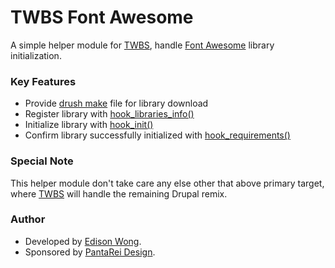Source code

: TWBS Font Awesome
=================

A simple helper module for [TWBS](https://drupal.org/project/twbs),
handle [Font Awesome](http://fontawesome.io/) library initialization.

### Key Features

-   Provide [drush
    make](https://raw.github.com/drush-ops/drush/master/docs/make.txt)
    file for library download
-   Register library with
    [hook\_libraries\_info()](http://drupalcontrib.org/api/drupal/contributions!libraries!libraries.api.php/function/hook_libraries_info/7)
-   Initialize library with
    [hook\_init()](https://api.drupal.org/api/drupal/modules!system!system.api.php/function/hook_init/7)
-   Confirm library successfully initialized with
    [hook\_requirements()](https://api.drupal.org/api/drupal/modules!system!system.api.php/function/hook_requirements/7)

### Special Note

This helper module don't take care any else other that above primary
target, where [TWBS](https://drupal.org/project/twbs) will handle the
remaining Drupal remix.

### Author

-   Developed by [Edison Wong](http://drupal.org/user/33940).
-   Sponsored by [PantaRei Design](http://drupal.org/node/1741828).
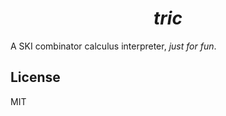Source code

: <div align="center"><h1><i>tric</i></h1></div>

A SKI combinator calculus interpreter, *just for fun*.

## License

MIT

* * * * *

Find each line in the data above with the word "Awesome", then copy it.

● **RESPONSE AREA**
: TWBS Font Awesome
handle [Font Awesome](http://fontawesome.io/) library initialization.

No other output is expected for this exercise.